Amyotrophic lateral sclerosis



Amyotrophic lateral sclerosis is a devastating neurodegenerative disease characterized by progressive muscle weakness without notable sensory loss. There are four United States Food and Drug Administration (FDA) approved medications. Riluzole (1995) was the first drug approved followed by edaravone (2017) and sodium phenylbutyrate/taurursodiol (2022). Most recently, tofersen (2023) has been approved to treat ALS patients with a mutation in the SOD1 gene. In this article, the authors review clinical manifestations, risk factors, disease-modifying treatments, symptomatic managements, and clinical trials and provides updates on genetic discoveries.

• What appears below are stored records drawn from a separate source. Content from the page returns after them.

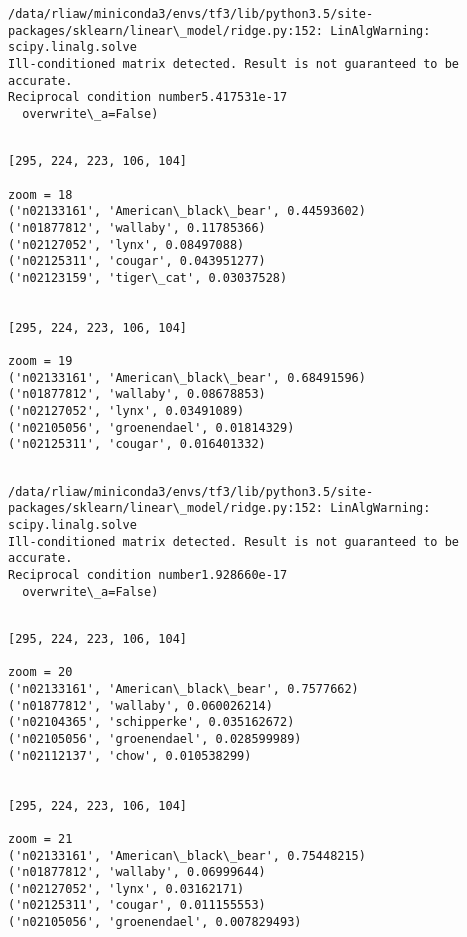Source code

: \documentclass[11pt]{article}
\begin{document}
    \begin{Verbatim}[commandchars=\\\{\}]
/data/rliaw/miniconda3/envs/tf3/lib/python3.5/site-packages/sklearn/linear\_model/ridge.py:152: LinAlgWarning: scipy.linalg.solve
Ill-conditioned matrix detected. Result is not guaranteed to be accurate.
Reciprocal condition number5.417531e-17
  overwrite\_a=False)

    \end{Verbatim}

    \begin{Verbatim}[commandchars=\\\{\}]

[295, 224, 223, 106, 104]

zoom = 18
('n02133161', 'American\_black\_bear', 0.44593602)
('n01877812', 'wallaby', 0.11785366)
('n02127052', 'lynx', 0.08497088)
('n02125311', 'cougar', 0.043951277)
('n02123159', 'tiger\_cat', 0.03037528)


[295, 224, 223, 106, 104]

zoom = 19
('n02133161', 'American\_black\_bear', 0.68491596)
('n01877812', 'wallaby', 0.08678853)
('n02127052', 'lynx', 0.03491089)
('n02105056', 'groenendael', 0.01814329)
('n02125311', 'cougar', 0.016401332)


    \end{Verbatim}

    \begin{Verbatim}[commandchars=\\\{\}]
/data/rliaw/miniconda3/envs/tf3/lib/python3.5/site-packages/sklearn/linear\_model/ridge.py:152: LinAlgWarning: scipy.linalg.solve
Ill-conditioned matrix detected. Result is not guaranteed to be accurate.
Reciprocal condition number1.928660e-17
  overwrite\_a=False)

    \end{Verbatim}

    \begin{Verbatim}[commandchars=\\\{\}]

[295, 224, 223, 106, 104]

zoom = 20
('n02133161', 'American\_black\_bear', 0.7577662)
('n01877812', 'wallaby', 0.060026214)
('n02104365', 'schipperke', 0.035162672)
('n02105056', 'groenendael', 0.028599989)
('n02112137', 'chow', 0.010538299)


[295, 224, 223, 106, 104]

zoom = 21
('n02133161', 'American\_black\_bear', 0.75448215)
('n01877812', 'wallaby', 0.06999644)
('n02127052', 'lynx', 0.03162171)
('n02125311', 'cougar', 0.011155553)
('n02105056', 'groenendael', 0.007829493)


    \end{Verbatim}
\end{document}
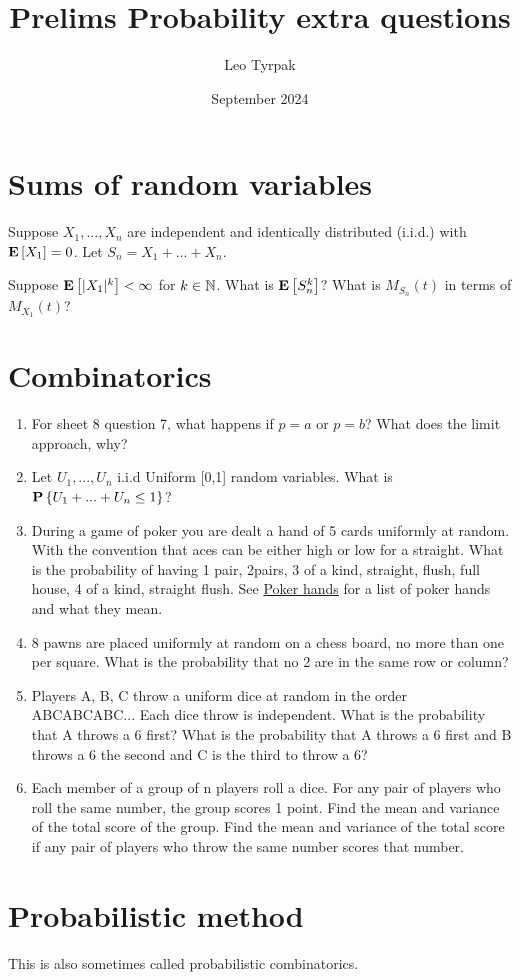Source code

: \documentclass{article}
\title{Prelims Probability extra questions}
\author{Leo Tyrpak}
\date{September 2024}
\begin{document}
\maketitle
\section{Sums of random variables}
Suppose $X_1,...,X_n$ are independent and identically distributed (i.i.d.) with ${\mathbf E}\left[X_1\right]=0$.
Let $S_n=X_1+...+X_n$.

Suppose ${\mathbf E}\left[|X_1|^k\right]<\infty$ for $k\in{\mathbb N}$.
What is ${\mathbf E}\left[S_n^k\right]$? What is $M_{S_n}(t)$ in terms of $M_{X_1}(t)$?
\section{Combinatorics}
\begin{enumerate}
    \item For sheet 8 question 7, what happens if $p=a$ or $p=b$? What does the limit approach, why?
    \item Let $U_1,...,U_n$ i.i.d Uniform [0,1] random variables. What is ${\mathbf P}\left\{U_1+...+U_n\leq1\right\}$?
    \item During a game of poker you are dealt a hand of 5 cards uniformly at random. With the convention that aces can be either high or low for a straight. What is the probability of having 1 pair, 2pairs, 3 of a kind, straight, flush, full house, 4 of a kind, straight flush. See \href{https://en.wikipedia.org/wiki/List_of_poker_hands}{Poker hands} for a list of poker hands and what they mean.
    \item 8 pawns are placed uniformly at random on a chess board, no more than one per square. What is the probability that no 2 are in the same row or column?
    \item Players A, B, C throw a uniform dice at random in the order ABCABCABC... Each dice throw is independent. What is the probability that A throws a 6 first? What is the probability that A throws a 6 first and B throws a 6 the second and C is the third to throw a 6?
    \item Each member of a group of n players roll a dice. For any pair of players who roll the same number, the group scores 1 point. Find the mean and variance of the total score of the group. Find the mean and variance of the total score if any pair of players who throw the same number scores that number.
\end{enumerate}
\section{Probabilistic method}
This is also sometimes called probabilistic combinatorics.
\end{document}
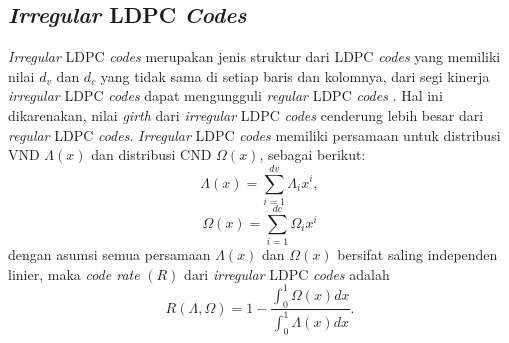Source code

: \subsection{\textit{Irregular} LDPC \textit{Codes}}
\textit{Irregular} LDPC \textit{codes} merupakan jenis struktur dari LDPC \textit{codes} yang memiliki nilai $d_{v}$ dan $d_{c}$ yang tidak sama di setiap baris dan kolomnya, dari segi kinerja \textit{irregular} LDPC \textit{codes} dapat mengungguli \textit{regular} LDPC \textit{codes} \cite{ldpc7}. Hal ini dikarenakan, nilai \textit{girth} dari \textit{irregular} LDPC \textit{codes} cenderung lebih besar dari \textit{regular} LDPC \textit{codes}. \textit{Irregular} LDPC \textit{codes} memiliki persamaan untuk distribusi VND $\Lambda (x)$ dan distribusi CND $\Omega (x)$, sebagai berikut:
\begin{equation}
\Lambda (x)=\sum_{i= 1}^{dv}\Lambda_{i}x^{i},
\label{eq:Distribusi Kolom Irregular LDPC codes}
\end{equation}
\begin{equation}
\Omega (x)=\sum_{i= 1}^{dc}\Omega_{i}x^{i}
\label{eq:Distribusi Baris Irregular LDPC codes}
\end{equation}
dengan asumsi semua persamaan $\Lambda (x)$ dan $\Omega (x)$ bersifat saling independen linier, maka \textit{code rate} $(R)$ dari \textit{irregular} LDPC \textit{codes} adalah 
\begin{equation}
R(\Lambda,\Omega) = 1-\frac{\int_{0}^{1}\Omega (x)dx}{\int_{0}^{1}\Lambda (x)dx}.
\label{eq:Rate Irregular LDPC codes}
\end{equation}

Historical note and terminology

Aran believed this syndrome was a muscular disease and was the first to use the term “progressive muscular atrophy” (12). Cruveilhier first noticed the atrophy of the anterior spinal roots and thought progressive muscular atrophy was a myelopathic disorder (Cruveilhier 1853). Charcot and Joffroy proposed the term “amyotrophic lateral sclerosis” when they noticed the involvement of the corticospinal tract (33). Brain used the term “motor neuron disease” to emphasize the connections between progressive muscular atrophy, amyotrophic lateral sclerosis, and progressive bulbar palsy (24). The term “motor neuron disease” also highlights the variety of involvement of upper and lower motor neurons. Rowland suggested using the plural form, “motor neuron diseases,” to describe all of the diseases of the anterior horn cells and the motor system, including spinal muscular atrophies (175). Spinal muscular atrophies are clinically and pathologically distinct from amyotrophic lateral sclerosis.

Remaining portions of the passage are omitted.